• **Your objective**:
The records beneath should be restated word for word.

BEGIN Available records

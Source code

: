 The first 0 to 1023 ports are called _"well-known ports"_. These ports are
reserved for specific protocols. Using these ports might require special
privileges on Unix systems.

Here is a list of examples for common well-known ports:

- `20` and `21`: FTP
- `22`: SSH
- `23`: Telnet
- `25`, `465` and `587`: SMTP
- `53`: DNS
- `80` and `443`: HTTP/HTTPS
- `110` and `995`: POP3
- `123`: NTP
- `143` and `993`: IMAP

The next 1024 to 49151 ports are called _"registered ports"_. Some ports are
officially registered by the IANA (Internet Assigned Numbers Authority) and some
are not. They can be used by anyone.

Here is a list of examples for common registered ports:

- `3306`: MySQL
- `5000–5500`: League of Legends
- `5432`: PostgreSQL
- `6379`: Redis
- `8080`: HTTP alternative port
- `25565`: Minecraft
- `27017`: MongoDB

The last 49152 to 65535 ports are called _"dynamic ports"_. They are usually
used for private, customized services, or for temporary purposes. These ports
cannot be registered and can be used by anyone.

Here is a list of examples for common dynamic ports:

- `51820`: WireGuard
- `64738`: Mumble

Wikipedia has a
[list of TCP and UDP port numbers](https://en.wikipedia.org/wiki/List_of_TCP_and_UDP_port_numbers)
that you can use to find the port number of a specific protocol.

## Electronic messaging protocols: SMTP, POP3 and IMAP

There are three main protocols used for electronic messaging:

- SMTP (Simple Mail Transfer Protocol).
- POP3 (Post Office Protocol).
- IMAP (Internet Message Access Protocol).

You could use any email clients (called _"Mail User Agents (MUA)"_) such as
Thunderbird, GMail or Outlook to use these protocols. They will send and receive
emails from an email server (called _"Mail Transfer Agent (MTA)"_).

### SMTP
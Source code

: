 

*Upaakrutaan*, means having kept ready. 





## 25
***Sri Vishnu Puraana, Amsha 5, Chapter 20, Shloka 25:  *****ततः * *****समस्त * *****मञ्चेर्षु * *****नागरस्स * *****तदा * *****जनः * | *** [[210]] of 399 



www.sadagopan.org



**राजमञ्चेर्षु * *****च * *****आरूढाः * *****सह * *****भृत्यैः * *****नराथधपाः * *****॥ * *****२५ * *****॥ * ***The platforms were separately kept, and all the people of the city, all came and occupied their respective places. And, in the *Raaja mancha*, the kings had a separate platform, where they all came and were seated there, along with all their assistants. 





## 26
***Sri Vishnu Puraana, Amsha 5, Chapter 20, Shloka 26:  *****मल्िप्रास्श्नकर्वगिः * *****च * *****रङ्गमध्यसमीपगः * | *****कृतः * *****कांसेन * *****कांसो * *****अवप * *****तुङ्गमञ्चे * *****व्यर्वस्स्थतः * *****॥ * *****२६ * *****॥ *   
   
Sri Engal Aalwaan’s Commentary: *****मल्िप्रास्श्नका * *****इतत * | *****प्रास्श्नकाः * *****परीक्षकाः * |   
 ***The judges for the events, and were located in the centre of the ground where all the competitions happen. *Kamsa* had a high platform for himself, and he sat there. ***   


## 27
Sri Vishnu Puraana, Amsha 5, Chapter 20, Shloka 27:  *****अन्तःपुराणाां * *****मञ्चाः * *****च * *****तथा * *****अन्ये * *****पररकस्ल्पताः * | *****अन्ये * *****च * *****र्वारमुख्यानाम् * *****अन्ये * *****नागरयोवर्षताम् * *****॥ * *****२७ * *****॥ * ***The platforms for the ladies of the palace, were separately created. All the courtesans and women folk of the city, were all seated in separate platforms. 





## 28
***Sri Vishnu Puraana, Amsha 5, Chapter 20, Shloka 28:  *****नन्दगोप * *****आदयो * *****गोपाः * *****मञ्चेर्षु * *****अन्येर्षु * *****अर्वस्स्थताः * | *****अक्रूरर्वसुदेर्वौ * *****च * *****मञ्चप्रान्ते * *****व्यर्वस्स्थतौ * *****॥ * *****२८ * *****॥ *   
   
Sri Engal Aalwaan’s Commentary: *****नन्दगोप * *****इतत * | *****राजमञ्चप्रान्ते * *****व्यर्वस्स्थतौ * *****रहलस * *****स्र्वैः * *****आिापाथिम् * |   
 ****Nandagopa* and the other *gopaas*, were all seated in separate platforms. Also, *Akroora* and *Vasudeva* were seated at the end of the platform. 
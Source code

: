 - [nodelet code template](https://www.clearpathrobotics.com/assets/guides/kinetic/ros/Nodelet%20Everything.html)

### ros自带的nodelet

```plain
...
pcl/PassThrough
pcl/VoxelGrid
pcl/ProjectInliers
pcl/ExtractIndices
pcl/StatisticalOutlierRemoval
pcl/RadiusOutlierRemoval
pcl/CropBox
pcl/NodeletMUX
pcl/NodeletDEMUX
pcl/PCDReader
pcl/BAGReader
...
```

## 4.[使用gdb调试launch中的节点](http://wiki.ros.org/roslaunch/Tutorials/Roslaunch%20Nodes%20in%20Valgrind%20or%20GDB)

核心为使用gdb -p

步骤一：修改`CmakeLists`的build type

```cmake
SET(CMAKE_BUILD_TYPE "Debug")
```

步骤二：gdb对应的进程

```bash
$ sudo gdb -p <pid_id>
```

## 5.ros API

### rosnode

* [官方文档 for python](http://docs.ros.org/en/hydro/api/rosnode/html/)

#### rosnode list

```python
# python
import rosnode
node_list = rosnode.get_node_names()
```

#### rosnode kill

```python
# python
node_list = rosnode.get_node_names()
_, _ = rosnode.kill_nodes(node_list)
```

END Available records

• **Exercise output**:
Source code

: The first 0 to 1023 ports are called _"well-known ports"_. These ports are
reserved for specific protocols. Using these ports might require special
privileges on Unix systems.

Here is a list of examples for common well-known ports:

- `20` and `21`: FTP
- `22`: SSH
- `23`: Telnet
- `25`, `465` and `587`: SMTP
- `53`: DNS
- `80` and `443`: HTTP/HTTPS
- `110` and `995`: POP3
- `123`: NTP
- `143` and `993`: IMAP

The next 1024 to 49151 ports are called _"registered ports"_. Some ports are
officially registered by the IANA (Internet Assigned Numbers Authority) and some
are not. They can be used by anyone.

Here is a list of examples for common registered ports:

- `3306`: MySQL
- `5000–5500`: League of Legends
- `5432`: PostgreSQL
- `6379`: Redis
- `8080`: HTTP alternative port
- `25565`: Minecraft
- `27017`: MongoDB

The last 49152 to 65535 ports are called _"dynamic ports"_. They are usually
used for private, customized services, or for temporary purposes. These ports
cannot be registered and can be used by anyone.

Here is a list of examples for common dynamic ports:

- `51820`: WireGuard
- `64738`: Mumble

Wikipedia has a
[list of TCP and UDP port numbers](https://en.wikipedia.org/wiki/List_of_TCP_and_UDP_port_numbers)
that you can use to find the port number of a specific protocol.

## Electronic messaging protocols: SMTP, POP3 and IMAP

There are three main protocols used for electronic messaging:

- SMTP (Simple Mail Transfer Protocol).
- POP3 (Post Office Protocol).
- IMAP (Internet Message Access Protocol).

You could use any email clients (called _"Mail User Agents (MUA)"_) such as
Thunderbird, GMail or Outlook to use these protocols. They will send and receive
emails from an email server (called _"Mail Transfer Agent (MTA)"_).

### SMTP
Source code

: 

*Upaakrutaan*, means having kept ready. 





## 25
***Sri Vishnu Puraana, Amsha 5, Chapter 20, Shloka 25:  *****ततः * *****समस्त * *****मञ्चेर्षु * *****नागरस्स * *****तदा * *****जनः * | *** [[210]] of 399 



www.sadagopan.org



**राजमञ्चेर्षु * *****च * *****आरूढाः * *****सह * *****भृत्यैः * *****नराथधपाः * *****॥ * *****२५ * *****॥ * ***The platforms were separately kept, and all the people of the city, all came and occupied their respective places. And, in the *Raaja mancha*, the kings had a separate platform, where they all came and were seated there, along with all their assistants. 





## 26
***Sri Vishnu Puraana, Amsha 5, Chapter 20, Shloka 26:  *****मल्िप्रास्श्नकर्वगिः * *****च * *****रङ्गमध्यसमीपगः * | *****कृतः * *****कांसेन * *****कांसो * *****अवप * *****तुङ्गमञ्चे * *****व्यर्वस्स्थतः * *****॥ * *****२६ * *****॥ *   
   
Sri Engal Aalwaan’s Commentary: *****मल्िप्रास्श्नका * *****इतत * | *****प्रास्श्नकाः * *****परीक्षकाः * |   
 ***The judges for the events, and were located in the centre of the ground where all the competitions happen. *Kamsa* had a high platform for himself, and he sat there. ***   


## 27
Sri Vishnu Puraana, Amsha 5, Chapter 20, Shloka 27:  *****अन्तःपुराणाां * *****मञ्चाः * *****च * *****तथा * *****अन्ये * *****पररकस्ल्पताः * | *****अन्ये * *****च * *****र्वारमुख्यानाम् * *****अन्ये * *****नागरयोवर्षताम् * *****॥ * *****२७ * *****॥ * ***The platforms for the ladies of the palace, were separately created. All the courtesans and women folk of the city, were all seated in separate platforms. 





## 28
***Sri Vishnu Puraana, Amsha 5, Chapter 20, Shloka 28:  *****नन्दगोप * *****आदयो * *****गोपाः * *****मञ्चेर्षु * *****अन्येर्षु * *****अर्वस्स्थताः * | *****अक्रूरर्वसुदेर्वौ * *****च * *****मञ्चप्रान्ते * *****व्यर्वस्स्थतौ * *****॥ * *****२८ * *****॥ *   
   
Sri Engal Aalwaan’s Commentary: *****नन्दगोप * *****इतत * | *****राजमञ्चप्रान्ते * *****व्यर्वस्स्थतौ * *****रहलस * *****स्र्वैः * *****आिापाथिम् * |   
 ****Nandagopa* and the other *gopaas*, were all seated in separate platforms. Also, *Akroora* and *Vasudeva* were seated at the end of the platform. 
Source code

: - [nodelet code template](https://www.clearpathrobotics.com/assets/guides/kinetic/ros/Nodelet%20Everything.html)

### ros自带的nodelet

```plain
...
pcl/PassThrough
pcl/VoxelGrid
pcl/ProjectInliers
pcl/ExtractIndices
pcl/StatisticalOutlierRemoval
pcl/RadiusOutlierRemoval
pcl/CropBox
pcl/NodeletMUX
pcl/NodeletDEMUX
pcl/PCDReader
pcl/BAGReader
...
```

## 4.[使用gdb调试launch中的节点](http://wiki.ros.org/roslaunch/Tutorials/Roslaunch%20Nodes%20in%20Valgrind%20or%20GDB)

核心为使用gdb -p

步骤一：修改`CmakeLists`的build type

```cmake
SET(CMAKE_BUILD_TYPE "Debug")
```

步骤二：gdb对应的进程

```bash
$ sudo gdb -p <pid_id>
```

## 5.ros API

### rosnode

* [官方文档 for python](http://docs.ros.org/en/hydro/api/rosnode/html/)

#### rosnode list

```python
# python
import rosnode
node_list = rosnode.get_node_names()
```

#### rosnode kill

```python
# python
node_list = rosnode.get_node_names()
_, _ = rosnode.kill_nodes(node_list)
```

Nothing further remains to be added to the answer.